10 We have used the current graphic conventions to distinguish sound, in brackets; phoneme, between oblique lines; and grapheme, between vertical lines.
11 To make it clear that we are dealing with phonemes that are not exotic to the world of writing, we can follow the history of the value placed on <k> in Italian, as narrated by Cardona (1981:120): "[...] In the last decades, the use of <k> in Italian initially took on (ironic) connotations of modernity [...] after a certain date, <k> comes to assume negative, political connotations; after the 1972 film ‘The Amerikano' by Costa Gravas, in which the protagonist is a CIA agent, the <k> comes to connote imperialism, repression, violence [...]".
12
A concern with an adaptation to the national language and its consequences is characteristic of most of the experiences of Indigenous peoples with writing. According to Gomez-Imbert, writing of her experience among the Colombian Tukano (1998: n/d): "Establishing a practical and adequate written system to be used in bilingual education means facing technical problems with an ideological solution. A ‘good' script must be approximated to Portuguese or Spanish [...] this ignores the large structural differences that exist between the Romance languages and Indigenous languages, such as certain phonological and morphological properties that cannot be adequately represented by the conventions used for Portuguese or Spanish". 
13 The Kuikuro are one of the four local groups that speak a language belonging to the Karib family, and they are situated along the eastern headwaters of the Xingu River, in the Brazilian state of Mato Grosso. They currently number some 500 people living in four villages.

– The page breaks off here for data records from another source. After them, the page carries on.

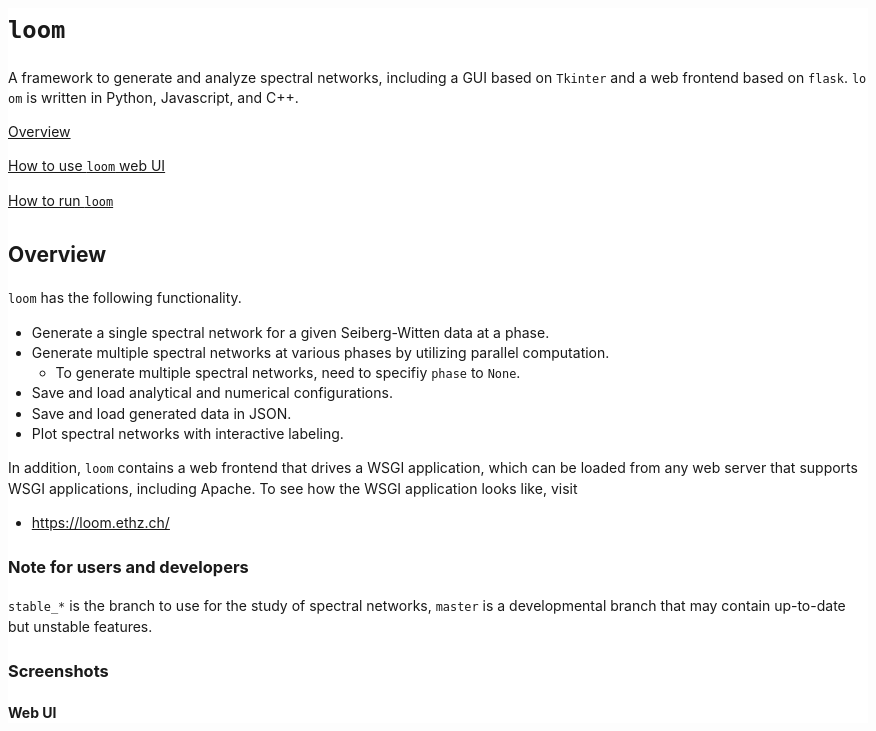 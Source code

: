 # ``loom``
A framework to generate and analyze spectral networks, including a GUI based on ``Tkinter`` and a web frontend based on ``flask``. ``loom`` is written in Python, Javascript, and C++.

[Overview](#overview)

[How to use ``loom`` web UI](#how-to-use-loom-web-ui)

[How to run ``loom``](#how-to-run-loom)

## Overview
``loom`` has the following functionality.
* Generate a single spectral network for a given Seiberg-Witten data at a phase.
* Generate multiple spectral networks at various phases by utilizing parallel computation.
  * To generate multiple spectral networks, need to specifiy ```phase``` to ```None```.
* Save and load analytical and numerical configurations.
* Save and load generated data in JSON.
* Plot spectral networks with interactive labeling.

In addition, ``loom`` contains a web frontend that drives a WSGI application, which can be loaded from any web server that supports WSGI applications, including Apache. To see how the WSGI application looks like, visit
* https://loom.ethz.ch/

### Note for users and developers
``stable_*`` is the branch to use for the study of spectral networks, ``master`` is a developmental branch that may contain up-to-date but unstable features.

### Screenshots

#### Web UI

14 The experience of writing among the Kuikuro – an experience that is simultaneously the linguist's and the Indians' – is described and interpreted in a text published in the catalogue to an exhibition at the Ethnological Museum of Lisbon in December 2000 (Franchetto 2000).
15 This representation of writing underscores the meaning of the phrase "we do not want to mix the things of the Indians with the things of the Whites", which is often said by traditional leaders faced with the proposals of implementing bilingual education in village schools, implying a resistance to the "orthographicization" of Indigenous languages and to its use in the space of the school (Franchetto 2001).

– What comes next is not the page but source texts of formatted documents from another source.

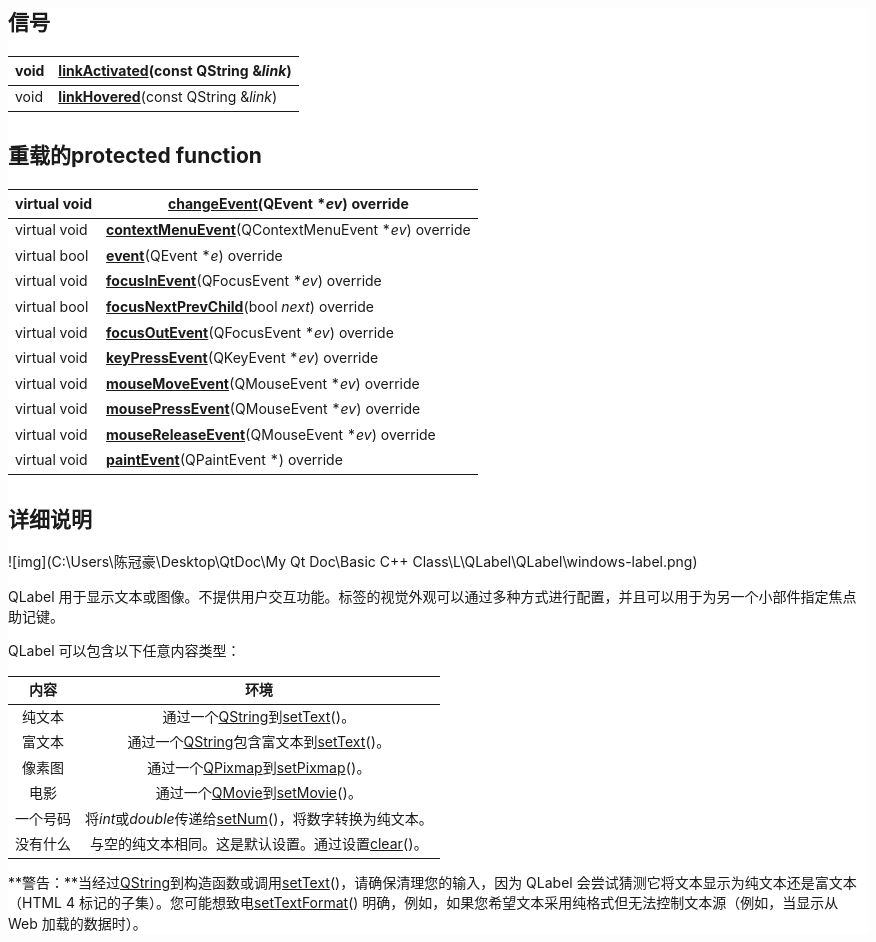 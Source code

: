 ## 信号

| void | **[linkActivated](https://doc-qt-io.translate.goog/qt-6/qlabel.html?_x_tr_sl=auto&_x_tr_tl=zh-CN&_x_tr_hl=zh-CN&_x_tr_pto=wapp#linkActivated)**(const QString &*link*) |
| ---- | ------------------------------------------------------------ |
| void | **[linkHovered](https://doc-qt-io.translate.goog/qt-6/qlabel.html?_x_tr_sl=auto&_x_tr_tl=zh-CN&_x_tr_hl=zh-CN&_x_tr_pto=wapp#linkHovered)**(const QString &*link*) |

## 重载的protected function

| virtual void | **[changeEvent](https://doc-qt-io.translate.goog/qt-6/qlabel.html?_x_tr_sl=auto&_x_tr_tl=zh-CN&_x_tr_hl=zh-CN&_x_tr_pto=wapp#changeEvent)**(QEvent **ev*) override |
| ------------ | ------------------------------------------------------------ |
| virtual void | **[contextMenuEvent](https://doc-qt-io.translate.goog/qt-6/qlabel.html?_x_tr_sl=auto&_x_tr_tl=zh-CN&_x_tr_hl=zh-CN&_x_tr_pto=wapp#contextMenuEvent)**(QContextMenuEvent **ev*) override |
| virtual bool | **[event](https://doc-qt-io.translate.goog/qt-6/qlabel.html?_x_tr_sl=auto&_x_tr_tl=zh-CN&_x_tr_hl=zh-CN&_x_tr_pto=wapp#event)**(QEvent **e*) override |
| virtual void | **[focusInEvent](https://doc-qt-io.translate.goog/qt-6/qlabel.html?_x_tr_sl=auto&_x_tr_tl=zh-CN&_x_tr_hl=zh-CN&_x_tr_pto=wapp#focusInEvent)**(QFocusEvent **ev*) override |
| virtual bool | **[focusNextPrevChild](https://doc-qt-io.translate.goog/qt-6/qlabel.html?_x_tr_sl=auto&_x_tr_tl=zh-CN&_x_tr_hl=zh-CN&_x_tr_pto=wapp#focusNextPrevChild)**(bool *next*) override |
| virtual void | **[focusOutEvent](https://doc-qt-io.translate.goog/qt-6/qlabel.html?_x_tr_sl=auto&_x_tr_tl=zh-CN&_x_tr_hl=zh-CN&_x_tr_pto=wapp#focusOutEvent)**(QFocusEvent **ev*) override |
| virtual void | **[keyPressEvent](https://doc-qt-io.translate.goog/qt-6/qlabel.html?_x_tr_sl=auto&_x_tr_tl=zh-CN&_x_tr_hl=zh-CN&_x_tr_pto=wapp#keyPressEvent)**(QKeyEvent **ev*) override |
| virtual void | **[mouseMoveEvent](https://doc-qt-io.translate.goog/qt-6/qlabel.html?_x_tr_sl=auto&_x_tr_tl=zh-CN&_x_tr_hl=zh-CN&_x_tr_pto=wapp#mouseMoveEvent)**(QMouseEvent **ev*) override |
| virtual void | **[mousePressEvent](https://doc-qt-io.translate.goog/qt-6/qlabel.html?_x_tr_sl=auto&_x_tr_tl=zh-CN&_x_tr_hl=zh-CN&_x_tr_pto=wapp#mousePressEvent)**(QMouseEvent **ev*) override |
| virtual void | **[mouseReleaseEvent](https://doc-qt-io.translate.goog/qt-6/qlabel.html?_x_tr_sl=auto&_x_tr_tl=zh-CN&_x_tr_hl=zh-CN&_x_tr_pto=wapp#mouseReleaseEvent)**(QMouseEvent **ev*) override |
| virtual void | **[paintEvent](https://doc-qt-io.translate.goog/qt-6/qlabel.html?_x_tr_sl=auto&_x_tr_tl=zh-CN&_x_tr_hl=zh-CN&_x_tr_pto=wapp#paintEvent)**(QPaintEvent *) override |

## 详细说明

![img](C:\Users\陈冠豪\Desktop\QtDoc\My Qt Doc\Basic C++ Class\L\QLabel\QLabel\windows-label.png)

QLabel 用于显示文本或图像。不提供用户交互功能。标签的视觉外观可以通过多种方式进行配置，并且可以用于为另一个小部件指定焦点助记键。

QLabel 可以包含以下任意内容类型：

|   内容   |                             环境                             |
| :------: | :----------------------------------------------------------: |
|  纯文本  | 通过一个[QString](https://doc-qt-io.translate.goog/qt-6/qstring.html?_x_tr_sl=auto&_x_tr_tl=zh-CN&_x_tr_hl=zh-CN&_x_tr_pto=wapp)到[setText](https://doc-qt-io.translate.goog/qt-6/qlabel.html?_x_tr_sl=auto&_x_tr_tl=zh-CN&_x_tr_hl=zh-CN&_x_tr_pto=wapp#text-prop)()。 |
|  富文本  | 通过一个[QString](https://doc-qt-io.translate.goog/qt-6/qstring.html?_x_tr_sl=auto&_x_tr_tl=zh-CN&_x_tr_hl=zh-CN&_x_tr_pto=wapp)包含富文本到[setText](https://doc-qt-io.translate.goog/qt-6/qlabel.html?_x_tr_sl=auto&_x_tr_tl=zh-CN&_x_tr_hl=zh-CN&_x_tr_pto=wapp#text-prop)()。 |
|  像素图  | 通过一个[QPixmap](https://doc-qt-io.translate.goog/qt-6/qpixmap.html?_x_tr_sl=auto&_x_tr_tl=zh-CN&_x_tr_hl=zh-CN&_x_tr_pto=wapp)到[setPixmap](https://doc-qt-io.translate.goog/qt-6/qlabel.html?_x_tr_sl=auto&_x_tr_tl=zh-CN&_x_tr_hl=zh-CN&_x_tr_pto=wapp#pixmap-prop)()。 |
|   电影   | 通过一个[QMovie](https://doc-qt-io.translate.goog/qt-6/qmovie.html?_x_tr_sl=auto&_x_tr_tl=zh-CN&_x_tr_hl=zh-CN&_x_tr_pto=wapp)到[setMovie](https://doc-qt-io.translate.goog/qt-6/qlabel.html?_x_tr_sl=auto&_x_tr_tl=zh-CN&_x_tr_hl=zh-CN&_x_tr_pto=wapp#setMovie)()。 |
| 一个号码 | 将*int*或*double*传递给[setNum](https://doc-qt-io.translate.goog/qt-6/qlabel.html?_x_tr_sl=auto&_x_tr_tl=zh-CN&_x_tr_hl=zh-CN&_x_tr_pto=wapp#setNum)()，将数字转换为纯文本。 |
| 没有什么 | 与空的纯文本相同。这是默认设置。通过设置[clear](https://doc-qt-io.translate.goog/qt-6/qlabel.html?_x_tr_sl=auto&_x_tr_tl=zh-CN&_x_tr_hl=zh-CN&_x_tr_pto=wapp#clear)()。 |

**警告：**当经过[QString](https://doc-qt-io.translate.goog/qt-6/qstring.html?_x_tr_sl=auto&_x_tr_tl=zh-CN&_x_tr_hl=zh-CN&_x_tr_pto=wapp)到构造函数或调用[setText](https://doc-qt-io.translate.goog/qt-6/qlabel.html?_x_tr_sl=auto&_x_tr_tl=zh-CN&_x_tr_hl=zh-CN&_x_tr_pto=wapp#text-prop)()，请确保清理您的输入，因为 QLabel 会尝试猜测它将文本显示为纯文本还是富文本（HTML 4 标记的子集）。您可能想致电[setTextFormat](https://doc-qt-io.translate.goog/qt-6/qlabel.html?_x_tr_sl=auto&_x_tr_tl=zh-CN&_x_tr_hl=zh-CN&_x_tr_pto=wapp#textFormat-prop)() 明确，例如，如果您希望文本采用纯格式但无法控制文本源（例如，当显示从 Web 加载的数据时）。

16 We can see that the script of the Kuikuro, like that of the Wapishana and of many other languages whose speakers do not integrally abide by the principle "one phoneme/one grapheme" (a characteristic of Americanist linguistics as applied by Evangelical missionaries, as well as being an ideal norm), shows distinctive and subphonemic elements. These include those that result in phonological processes of assimilation and "resyllabification" (palatizations, vocalic harmony, voiceness and pre-nasalization of occlusives pre-nasalization of occlusives preceded by a nasal).

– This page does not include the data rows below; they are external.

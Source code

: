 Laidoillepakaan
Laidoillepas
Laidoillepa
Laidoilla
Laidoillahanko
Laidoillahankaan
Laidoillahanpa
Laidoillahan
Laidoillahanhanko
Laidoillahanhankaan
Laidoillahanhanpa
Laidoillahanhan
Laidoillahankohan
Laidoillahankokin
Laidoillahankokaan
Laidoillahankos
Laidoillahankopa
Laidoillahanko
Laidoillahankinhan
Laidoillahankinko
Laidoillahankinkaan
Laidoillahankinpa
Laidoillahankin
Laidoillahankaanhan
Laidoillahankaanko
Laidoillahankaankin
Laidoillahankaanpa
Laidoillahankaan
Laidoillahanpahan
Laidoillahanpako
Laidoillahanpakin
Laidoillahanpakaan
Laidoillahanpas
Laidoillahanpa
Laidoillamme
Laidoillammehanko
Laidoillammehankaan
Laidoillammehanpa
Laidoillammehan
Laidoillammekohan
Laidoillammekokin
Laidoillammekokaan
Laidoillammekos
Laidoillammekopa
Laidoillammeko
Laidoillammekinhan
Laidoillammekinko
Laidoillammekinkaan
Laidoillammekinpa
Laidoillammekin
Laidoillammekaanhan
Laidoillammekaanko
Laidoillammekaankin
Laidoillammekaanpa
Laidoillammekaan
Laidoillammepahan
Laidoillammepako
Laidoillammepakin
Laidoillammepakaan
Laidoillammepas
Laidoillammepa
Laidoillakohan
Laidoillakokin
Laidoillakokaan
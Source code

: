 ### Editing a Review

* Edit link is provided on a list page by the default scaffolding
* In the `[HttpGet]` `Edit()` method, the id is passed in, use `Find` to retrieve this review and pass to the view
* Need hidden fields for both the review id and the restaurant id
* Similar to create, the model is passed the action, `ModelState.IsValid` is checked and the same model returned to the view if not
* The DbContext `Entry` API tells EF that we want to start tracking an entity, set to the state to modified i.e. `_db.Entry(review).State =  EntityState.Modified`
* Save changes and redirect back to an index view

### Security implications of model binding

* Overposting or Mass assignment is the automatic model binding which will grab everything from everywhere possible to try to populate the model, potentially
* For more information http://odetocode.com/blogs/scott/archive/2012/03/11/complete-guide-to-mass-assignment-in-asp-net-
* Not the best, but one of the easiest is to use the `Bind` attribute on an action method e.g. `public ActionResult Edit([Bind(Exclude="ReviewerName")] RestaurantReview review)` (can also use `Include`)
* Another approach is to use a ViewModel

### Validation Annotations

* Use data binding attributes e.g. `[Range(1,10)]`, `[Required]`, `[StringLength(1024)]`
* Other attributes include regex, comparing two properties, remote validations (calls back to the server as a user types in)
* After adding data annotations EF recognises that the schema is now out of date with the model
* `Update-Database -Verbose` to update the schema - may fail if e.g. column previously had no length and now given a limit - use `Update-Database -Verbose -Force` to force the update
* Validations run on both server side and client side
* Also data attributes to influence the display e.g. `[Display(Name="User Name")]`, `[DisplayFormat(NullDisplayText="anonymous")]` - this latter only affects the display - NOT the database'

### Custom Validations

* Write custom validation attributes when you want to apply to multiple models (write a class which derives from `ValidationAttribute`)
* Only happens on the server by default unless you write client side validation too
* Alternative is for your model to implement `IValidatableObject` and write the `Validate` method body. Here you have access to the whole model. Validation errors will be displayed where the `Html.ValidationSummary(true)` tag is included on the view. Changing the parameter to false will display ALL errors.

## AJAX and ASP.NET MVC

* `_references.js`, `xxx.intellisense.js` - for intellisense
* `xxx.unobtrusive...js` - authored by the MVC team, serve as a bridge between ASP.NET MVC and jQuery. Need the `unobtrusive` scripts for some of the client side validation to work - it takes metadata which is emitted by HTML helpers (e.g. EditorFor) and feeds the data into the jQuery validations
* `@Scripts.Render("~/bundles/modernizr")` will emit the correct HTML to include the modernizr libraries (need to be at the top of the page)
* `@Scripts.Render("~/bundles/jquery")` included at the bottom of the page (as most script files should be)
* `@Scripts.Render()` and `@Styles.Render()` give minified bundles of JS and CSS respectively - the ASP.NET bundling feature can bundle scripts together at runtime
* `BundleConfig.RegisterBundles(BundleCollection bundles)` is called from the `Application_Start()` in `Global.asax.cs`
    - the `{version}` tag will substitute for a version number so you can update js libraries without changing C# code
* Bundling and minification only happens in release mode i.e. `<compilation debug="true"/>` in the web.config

17 A typical example is the fluctuation in the writing of a single individual in what concerns the establishment of separations/spaces between words. There is here a constant conflict between consciousness of the hegemony of the "word" unit in writing, the "word" reality in one's own language, the junctions and phonological frontiers, and the inherent ambiguity in, for example, the clitic elements.
18 This is the practice in certain ongoing experiences. In the ethno-educational seminars that occurred among the Tukano of Colombia, during certain courses for Indigenous teachers in Brazil, such as those held in the Xingu Indigenous Park, or in higher education in the universities of Mato Grosso, a meta-language is created to explicitly analyze linguistic and cultural knowledge through reflections and collective activities. The Indians become conscious of the richness of their languages when they discover that they obey rules that can be appropriately formulated and worked through, and that they are not only a bunch of words (or sounds) as many of the whites would have the Indians believe.